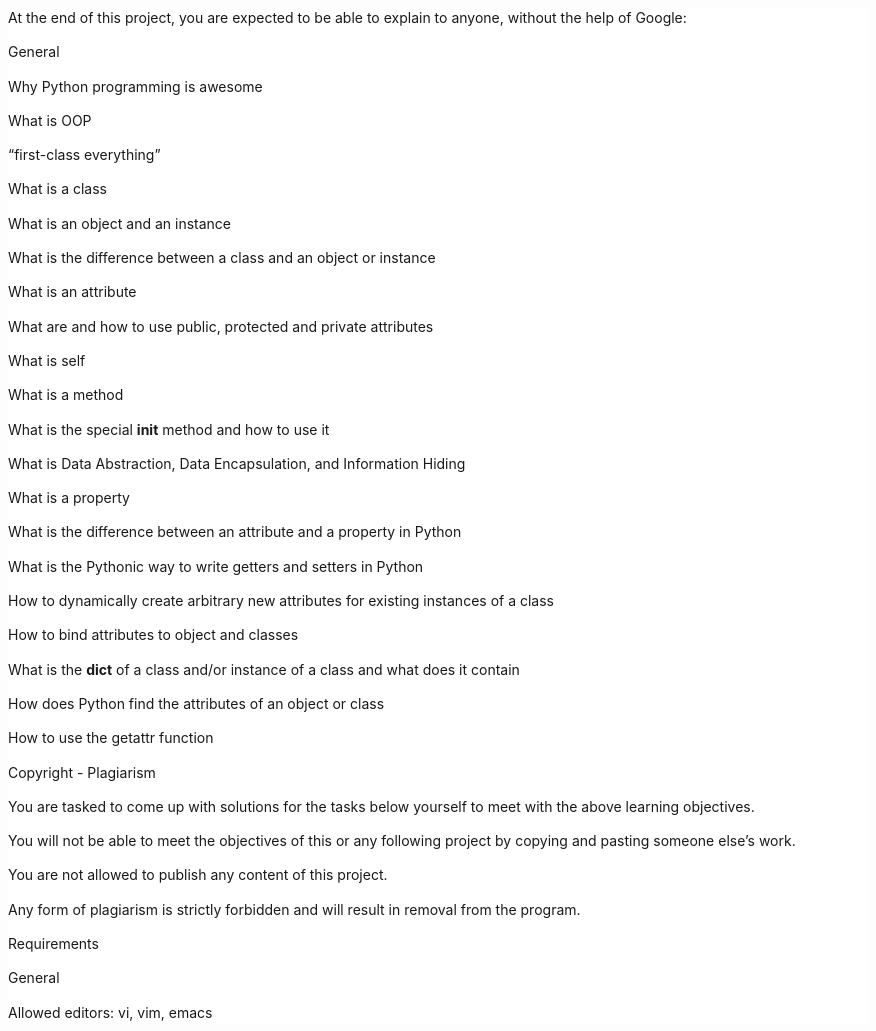 At the end of this project, you are expected to be able to explain to anyone, without the help of Google:



General

Why Python programming is awesome

What is OOP

“first-class everything”

What is a class

What is an object and an instance

What is the difference between a class and an object or instance

What is an attribute

What are and how to use public, protected and private attributes

What is self

What is a method

What is the special __init__ method and how to use it

What is Data Abstraction, Data Encapsulation, and Information Hiding

What is a property

What is the difference between an attribute and a property in Python

What is the Pythonic way to write getters and setters in Python

How to dynamically create arbitrary new attributes for existing instances of a class

How to bind attributes to object and classes

What is the __dict__ of a class and/or instance of a class and what does it contain

How does Python find the attributes of an object or class

How to use the getattr function

Copyright - Plagiarism

You are tasked to come up with solutions for the tasks below yourself to meet with the above learning objectives.

You will not be able to meet the objectives of this or any following project by copying and pasting someone else’s work.

You are not allowed to publish any content of this project.

Any form of plagiarism is strictly forbidden and will result in removal from the program.

Requirements

General

Allowed editors: vi, vim, emacs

» **WHAT IS BEING ASKED**
Copy each line from the entries above that has the word "between" in it.

» **OUTPUT OF THE TASK**
What is the difference between a class and an object or instance
What is the difference between an attribute and a property in Python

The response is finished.